The calculators allow you to enter your own problem, and provide clearly explained step-by-step solutions, including some color-coding to make it even easier to follow.
There's also an Online Graphing Calculator, which is quite versatile.
eMathHelp appears to be one of the better free math resources.
3. Resonant frequency example: London's Millennium Bridge
I recently enjoyed a trip to the UK. Of course, I was always on the lookout for items of mathematical interest.
For the millennium celebrations in 2000, London built the Millennium Footbridge. It spans the River Thames between St Paul's Cathedral and the Tate Modern art gallery.
London Millennium Footbridge, from St Paul's Cathedral
On opening day in June 2000, participants in a Save the Children charity walk complained of vibrations in the bridge.
It was a classic case of a suspension bridge experiencing swaying due to resonant frequency. This is the same phenomenon that allows a singer to break a wine glass just with their voice. (See this quite funny lecture where they try it out.)
As the 1000 participants walked across the bridge, their individual small vibrations tended to encourage others to walk "in tune" to maintain balance, resulting in a positive feedback loop. That is, they began to march in sync, in a lateral (sideways) sense. At its center, the bridge's sideways movement was about 75 mm at 1 Hz. [Source]
There was also a band playing at the head of the participants. I wonder if the tempo of their music had any effect in this situation.
After a few days of restricted access, the authorities closed the bridge altogether, and it took 2 years to fix the problem.
The solution involved the installation of around 90 dampers that reduce both lateral and vertical movement.
Fluid-viscous dampers (at bottom), controlling horizontal movement.
One earlier study following a similar experience on a German footbridge concluded that:
The lateral sway of a person’s centre of gravity occurs at half the walking pace. Since the footbridge had a lowest lateral mode of about 1.1 Hz, the frequency of excitation was very close to the mean pacing rate of walking of about 2 Hz. [Source]
Tacoma Narrows Bridge Collapse
When I first heard about the London case, I wondered why the designers had not incorporated lessons learned from the Tacoma Narrows Bridge Collapse in 1940.

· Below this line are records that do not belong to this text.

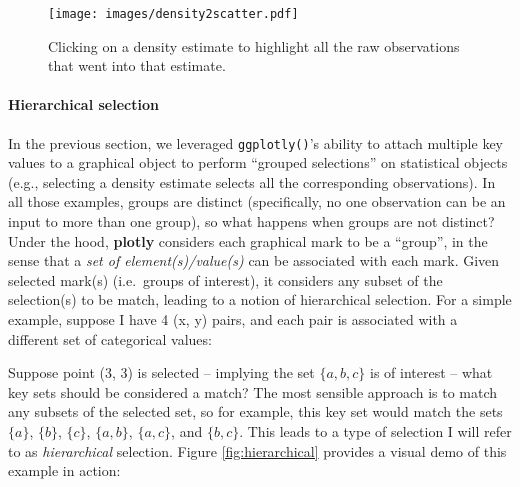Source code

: \documentclass[12pt,]{isuthesis}
\newenvironment{Shaded}{\begin{snugshade}}{\end{snugshade}}
\newcommand{\KeywordTok}[1]{\textcolor[rgb]{0.13,0.29,0.53}{\textbf{{#1}}}}
\newcommand{\DataTypeTok}[1]{\textcolor[rgb]{0.13,0.29,0.53}{{#1}}}
\newcommand{\DecValTok}[1]{\textcolor[rgb]{0.00,0.00,0.81}{{#1}}}
\newcommand{\StringTok}[1]{\textcolor[rgb]{0.31,0.60,0.02}{{#1}}}
\newcommand{\CommentTok}[1]{\textcolor[rgb]{0.56,0.35,0.01}{\textit{{#1}}}}
\newcommand{\NormalTok}[1]{{#1}}
\let\oldparagraph\paragraph
\renewcommand{\paragraph}[1]{\oldparagraph{#1}\mbox{}}
\begin{document}
\begin{figure}
\centering
\texttt{[image: images/density2scatter.pdf]}
\caption{\label{fig:density2scatter}Clicking on a density estimate to
highlight all the raw observations that went into that estimate.}
\end{figure}

\paragraph{Hierarchical selection}\label{hierarchical-selection}

In the previous section, we leveraged \texttt{ggplotly()}'s ability to
attach multiple key values to a graphical object to perform ``grouped
selections'' on statistical objects (e.g., selecting a density estimate
selects all the corresponding observations). In all those examples,
groups are distinct (specifically, no one observation can be an input to
more than one group), so what happens when groups are not distinct?
Under the hood, \textbf{plotly} considers each graphical mark to be a
``group'', in the sense that a \emph{set of element(s)/value(s)} can be
associated with each mark. Given selected mark(s) (i.e.~groups of
interest), it considers any subset of the selection(s) to be match,
leading to a notion of hierarchical selection. For a simple example,
suppose I have 4 (x, y) pairs, and each pair is associated with a
different set of categorical values:

\begin{Shaded}
\end{Shaded}

Suppose point (3, 3) is selected -- implying the set \(\{ a, b, c \}\)
is of interest -- what key sets should be considered a match? The most
sensible approach is to match any subsets of the selected set, so for
example, this key set would match the sets \(\{ a \}\), \(\{ b \}\),
\(\{ c \}\), \(\{ a, b \}\), \(\{ a, c \}\), and \(\{ b, c \}\). This
leads to a type of selection I will refer to as \emph{hierarchical}
selection. Figure \ref{fig:hierarchical} provides a visual demo of this
example in action:
\end{document}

However, it was a different situation. In that case, mechanical sideways forces were not the cause of the initial excitation of the bridge. It swayed so much due to aeroelastic flutter, and eventually collapsed.
Tacoma Narrows Bridge collapse (image source)
See video of the Tacoma Narrows Bridge Collapse.
4. Math puzzles
The puzzle in the last IntMath Newsletter asked about the length of a helix.
Correct answers with explanation were given by Jaff and Thomas.
Entering math in comments: I added a feature to make math entry on tablets or phones easier. You can use "qq" for the delimiter, since it's easier to type than the back-tick.
I messed up: Unfortunately, I had an incorrect number in that question. The circumference should have been 4 cm, not 3. This makes the problem a little easier, since we'll have a set of 3-4-5 triangles.
New math puzzle
In the Museum of the History of Science in Oxford, I came across these 2 protractors which had been collected by a mathematics teacher.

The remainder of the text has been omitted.